Nach den Wahlen steht die Finanzplanung an. Kommission und EP wollen mehr Geld

29.04.2019
2023-08-30T12:36:21.7200Z
5 Min

Die Posse um den Brexit, wirtschaftliche Unwägbarkeiten, der Aufstieg EU-skeptischer Rechtspopulisten, Zweifel am Rechtsstaatsverständnis in Polen oder Ungarn - die Herausforderungen für die Europäische Union sind groß. Geht es nach Willen der Kommission und des Europäischen Parlaments (EP) soll die Staatengemeinschaft mit finanzieller Aufrüstung darauf antworten. Ein Budget für eine "Union, die schützt, stärkt und verteidigt" gab die Kommission um Haushaltskommissar Günther Oettinger (CDU) im Mai vergangenen Jahres bei der Vorstellung des mehrjährigen Finanzrahmens (MFR) 2021-2027 als Motto aus. Ziel des kräftigt aufgestockten Budgetvorschlags müsse sein, einen "echten europäischen Mehrwert" zu schaffen, sagte Oettinger.

Dieser Mehrwert muss den Mitgliedstaaten offenbar noch vermittelt werden. Die von der Kommission und vom EP gewünschte Deadline, den MFR vor den Europawahlen zu beschließen, ließen diese verstreichen. Zu komplex und strittig gestalteten sich die Verhandlungen, die nach Auffassung des Bundesfinanzministeriums "vermutlich die schwierigsten in der Geschichte der Europäischen Union" werden dürften. Nun drängt und hofft die Kommission darauf, den MFR im Herbst 2019 über die Bühne zu bringen. Das ist aber einigermaßen fraglich, dürfte doch die Zusammensetzung von Parlament und künftiger Kommission nochmal zu erheblichen Verschiebungen der Prioritäten führen. Denn hinter dem MFR steht ein umfangreiches Verfahren. So müssen neben der MFR-Verordnung zahlreiche begleitende Rechtsakte durch Rat und Parlament gebracht und entsprechende Mehrheiten organisierten werden. Dazu laufen die Gespräche teils schon. Streitpunkte gibt es viele, etwa auch die Frage, ob und wie ein Eurozonen-Budget Teil der Finanzplanung sein könnte (siehe Text unten).

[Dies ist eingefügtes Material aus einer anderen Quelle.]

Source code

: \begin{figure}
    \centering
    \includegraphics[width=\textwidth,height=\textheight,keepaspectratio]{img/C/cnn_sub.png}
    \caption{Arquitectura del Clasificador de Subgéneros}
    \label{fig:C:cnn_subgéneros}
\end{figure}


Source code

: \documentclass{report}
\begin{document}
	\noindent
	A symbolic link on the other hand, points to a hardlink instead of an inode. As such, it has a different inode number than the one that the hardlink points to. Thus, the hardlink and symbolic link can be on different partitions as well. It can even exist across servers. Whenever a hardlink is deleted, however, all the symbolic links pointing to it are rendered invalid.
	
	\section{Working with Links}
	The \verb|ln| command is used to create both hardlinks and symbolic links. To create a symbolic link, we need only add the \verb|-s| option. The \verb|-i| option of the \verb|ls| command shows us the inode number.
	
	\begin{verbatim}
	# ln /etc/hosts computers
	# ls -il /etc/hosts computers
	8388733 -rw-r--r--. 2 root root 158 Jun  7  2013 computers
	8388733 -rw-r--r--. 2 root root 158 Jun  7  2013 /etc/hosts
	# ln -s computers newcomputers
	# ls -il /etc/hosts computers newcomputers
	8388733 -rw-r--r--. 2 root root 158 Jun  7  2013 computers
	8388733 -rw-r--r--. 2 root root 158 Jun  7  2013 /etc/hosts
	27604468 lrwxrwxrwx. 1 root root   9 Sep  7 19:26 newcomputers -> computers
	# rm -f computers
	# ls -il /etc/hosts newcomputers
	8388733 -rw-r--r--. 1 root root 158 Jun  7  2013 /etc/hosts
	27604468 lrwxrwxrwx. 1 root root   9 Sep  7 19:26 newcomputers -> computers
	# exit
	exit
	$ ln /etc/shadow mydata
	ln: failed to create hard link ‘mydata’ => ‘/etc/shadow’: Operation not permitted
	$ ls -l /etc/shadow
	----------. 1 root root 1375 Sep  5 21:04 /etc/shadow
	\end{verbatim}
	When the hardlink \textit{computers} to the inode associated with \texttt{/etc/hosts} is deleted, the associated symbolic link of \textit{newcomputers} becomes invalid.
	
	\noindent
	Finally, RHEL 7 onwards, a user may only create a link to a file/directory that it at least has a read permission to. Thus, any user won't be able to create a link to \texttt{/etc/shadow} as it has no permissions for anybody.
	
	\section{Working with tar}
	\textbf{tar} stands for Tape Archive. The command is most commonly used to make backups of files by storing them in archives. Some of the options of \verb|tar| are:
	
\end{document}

Im MFR schreibt die EU Obergrenzen für Ausgaben für die siebenjährige Haushaltsperiode fest. Konkret sieht der Kommissionsvorschlag vor, die Obergrenze der sogenannten Mittel für Verpflichtungen für die neue Haushaltsperiode auf insgesamt 1.279 Milliarden Euro (jeweils aktuelle Preise) zu erhöhen. Auf die Jahre runtergerechnet würden der EU für den Haushalt 2021 damit maximal 166,7 Milliarden Euro zur Verfügung stehen, 2027 wären es rund 196 Milliarden Euro. Zum Vergleich: Der Bundeshaushalt 2019 beläuft sich auf 356,4 Milliarden Euro. Gegenüber dem MFR 2014-2020 fällt der Kommissionsvorschlag laut Darstellung des Bundesfinanzministeriums 18 Prozent höher aus. Rechne man den Teil der EU-Ausgaben raus, der aktuell dem Briten zugutekommt, dann ergebe sich aus dem Kommissionsvorschlag sogar ein Anstieg um 24 Prozent.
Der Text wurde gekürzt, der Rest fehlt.